── Records for this exercise ──

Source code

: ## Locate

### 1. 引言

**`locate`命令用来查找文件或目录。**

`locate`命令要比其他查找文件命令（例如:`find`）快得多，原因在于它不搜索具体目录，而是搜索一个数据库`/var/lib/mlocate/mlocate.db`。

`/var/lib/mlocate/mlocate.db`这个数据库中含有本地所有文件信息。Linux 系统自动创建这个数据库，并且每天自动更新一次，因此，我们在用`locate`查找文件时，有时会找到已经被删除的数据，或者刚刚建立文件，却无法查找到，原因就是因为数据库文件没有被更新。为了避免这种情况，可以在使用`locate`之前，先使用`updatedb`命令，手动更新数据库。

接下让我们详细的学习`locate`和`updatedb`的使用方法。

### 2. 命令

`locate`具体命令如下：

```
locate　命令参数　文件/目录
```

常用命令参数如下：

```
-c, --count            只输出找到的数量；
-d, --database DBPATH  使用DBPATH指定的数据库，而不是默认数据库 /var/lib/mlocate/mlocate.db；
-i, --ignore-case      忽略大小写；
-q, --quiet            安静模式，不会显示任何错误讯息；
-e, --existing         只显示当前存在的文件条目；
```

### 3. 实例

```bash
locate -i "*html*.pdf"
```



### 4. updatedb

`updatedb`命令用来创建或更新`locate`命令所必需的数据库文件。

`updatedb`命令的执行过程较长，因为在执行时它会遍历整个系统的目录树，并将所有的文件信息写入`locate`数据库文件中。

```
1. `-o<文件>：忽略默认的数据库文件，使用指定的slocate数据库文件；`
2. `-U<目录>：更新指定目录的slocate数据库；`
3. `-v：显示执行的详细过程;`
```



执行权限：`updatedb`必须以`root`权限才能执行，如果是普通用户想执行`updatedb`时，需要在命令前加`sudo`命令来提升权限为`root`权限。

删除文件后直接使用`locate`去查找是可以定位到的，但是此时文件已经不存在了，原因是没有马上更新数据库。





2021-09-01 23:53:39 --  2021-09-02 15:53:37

───

§ Action item
Keep only those lines of the records that hold "mlocate", and return them.

§ Your solution
`locate`命令要比其他查找文件命令（例如:`find`）快得多，原因在于它不搜索具体目录，而是搜索一个数据库`/var/lib/mlocate/mlocate.db`。
`/var/lib/mlocate/mlocate.db`这个数据库中含有本地所有文件信息。Linux 系统自动创建这个数据库，并且每天自动更新一次，因此，我们在用`locate`查找文件时，有时会找到已经被删除的数据，或者刚刚建立文件，却无法查找到，原因就是因为数据库文件没有被更新。为了避免这种情况，可以在使用`locate`之前，先使用`updatedb`命令，手动更新数据库。
-d, --database DBPATH  使用DBPATH指定的数据库，而不是默认数据库 /var/lib/mlocate/mlocate.db；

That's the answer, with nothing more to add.